**HOW TO COMPLETE THIS TASK:**
Only the lines of the listing below that run from the line with "Maria Jose Midence" through the line with "Recreation of the" are to be set down, word for word. Pictures stay out.

------

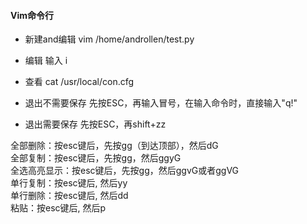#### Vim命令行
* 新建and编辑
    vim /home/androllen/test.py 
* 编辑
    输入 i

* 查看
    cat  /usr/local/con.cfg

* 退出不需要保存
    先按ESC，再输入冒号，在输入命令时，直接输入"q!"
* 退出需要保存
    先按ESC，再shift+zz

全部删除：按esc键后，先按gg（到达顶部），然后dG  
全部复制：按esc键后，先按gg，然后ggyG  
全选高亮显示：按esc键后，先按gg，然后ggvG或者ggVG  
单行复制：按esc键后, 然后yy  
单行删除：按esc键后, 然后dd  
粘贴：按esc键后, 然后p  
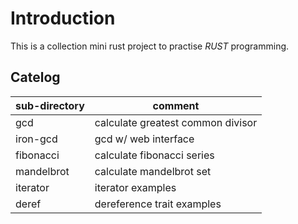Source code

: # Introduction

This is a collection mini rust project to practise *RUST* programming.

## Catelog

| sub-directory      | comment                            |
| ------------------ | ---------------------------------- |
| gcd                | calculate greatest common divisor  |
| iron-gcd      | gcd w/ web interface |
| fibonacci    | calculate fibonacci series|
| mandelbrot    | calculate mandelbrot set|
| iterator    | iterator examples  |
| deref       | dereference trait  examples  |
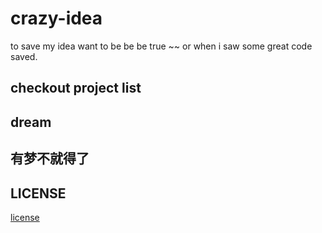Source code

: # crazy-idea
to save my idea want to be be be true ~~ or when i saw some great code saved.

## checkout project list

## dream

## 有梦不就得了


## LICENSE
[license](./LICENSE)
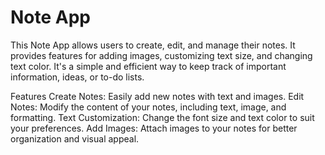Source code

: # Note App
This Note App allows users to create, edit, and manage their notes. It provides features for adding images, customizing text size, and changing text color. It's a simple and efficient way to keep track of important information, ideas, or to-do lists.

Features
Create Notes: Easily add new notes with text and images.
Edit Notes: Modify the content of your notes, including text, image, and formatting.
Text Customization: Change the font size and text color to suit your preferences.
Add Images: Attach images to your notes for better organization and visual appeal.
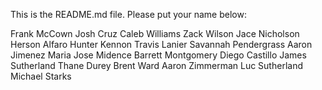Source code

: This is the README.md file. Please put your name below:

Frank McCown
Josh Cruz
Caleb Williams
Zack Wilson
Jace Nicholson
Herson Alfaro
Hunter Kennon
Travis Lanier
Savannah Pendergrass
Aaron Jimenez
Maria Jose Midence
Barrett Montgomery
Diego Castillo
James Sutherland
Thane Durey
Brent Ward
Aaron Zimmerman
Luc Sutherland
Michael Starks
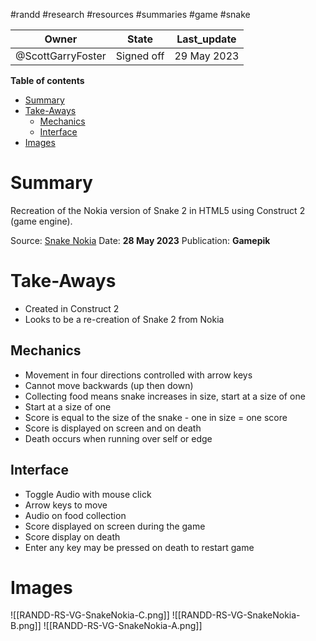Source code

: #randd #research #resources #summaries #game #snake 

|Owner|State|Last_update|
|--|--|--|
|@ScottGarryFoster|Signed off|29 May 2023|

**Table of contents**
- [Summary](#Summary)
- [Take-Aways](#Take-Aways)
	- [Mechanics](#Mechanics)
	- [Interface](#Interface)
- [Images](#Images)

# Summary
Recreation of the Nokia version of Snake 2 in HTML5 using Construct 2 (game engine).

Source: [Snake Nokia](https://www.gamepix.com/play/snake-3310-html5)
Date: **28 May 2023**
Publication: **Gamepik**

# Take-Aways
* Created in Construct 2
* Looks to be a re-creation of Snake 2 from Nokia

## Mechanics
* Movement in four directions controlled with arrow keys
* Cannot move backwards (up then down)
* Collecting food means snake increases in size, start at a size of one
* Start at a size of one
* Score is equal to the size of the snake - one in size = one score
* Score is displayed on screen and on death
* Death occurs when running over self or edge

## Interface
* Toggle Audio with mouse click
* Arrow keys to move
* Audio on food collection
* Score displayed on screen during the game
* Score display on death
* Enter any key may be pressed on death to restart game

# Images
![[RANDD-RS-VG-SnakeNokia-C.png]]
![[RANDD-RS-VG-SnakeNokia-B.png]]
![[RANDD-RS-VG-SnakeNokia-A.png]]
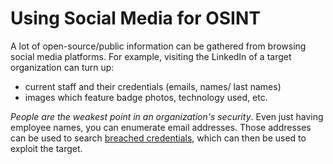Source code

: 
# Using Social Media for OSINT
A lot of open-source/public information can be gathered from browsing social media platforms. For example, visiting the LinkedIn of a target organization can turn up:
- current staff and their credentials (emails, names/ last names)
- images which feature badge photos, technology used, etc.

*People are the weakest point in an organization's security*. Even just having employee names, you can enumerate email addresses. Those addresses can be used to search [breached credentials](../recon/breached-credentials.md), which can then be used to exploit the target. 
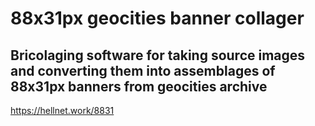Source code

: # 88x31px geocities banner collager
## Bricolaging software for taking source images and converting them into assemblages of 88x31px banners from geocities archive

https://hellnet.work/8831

------

**RESPONSE BELOW:**
Maria Jose Midence
Barrett Montgomery
Diego Castillo
James Sutherland
Thane Durey
Brent Ward
Aaron Zimmerman
Luc Sutherland
Michael Starks
Source code

: #randd #research #resources #summaries #game #snake 

|Owner|State|Last_update|
|--|--|--|
|@ScottGarryFoster|Signed off|29 May 2023|

**Table of contents**
- [Summary](#Summary)
- [Take-Aways](#Take-Aways)
	- [Mechanics](#Mechanics)
	- [Interface](#Interface)
- [Images](#Images)

# Summary
Recreation of the Nokia version of Snake 2 in HTML5 using Construct 2 (game engine).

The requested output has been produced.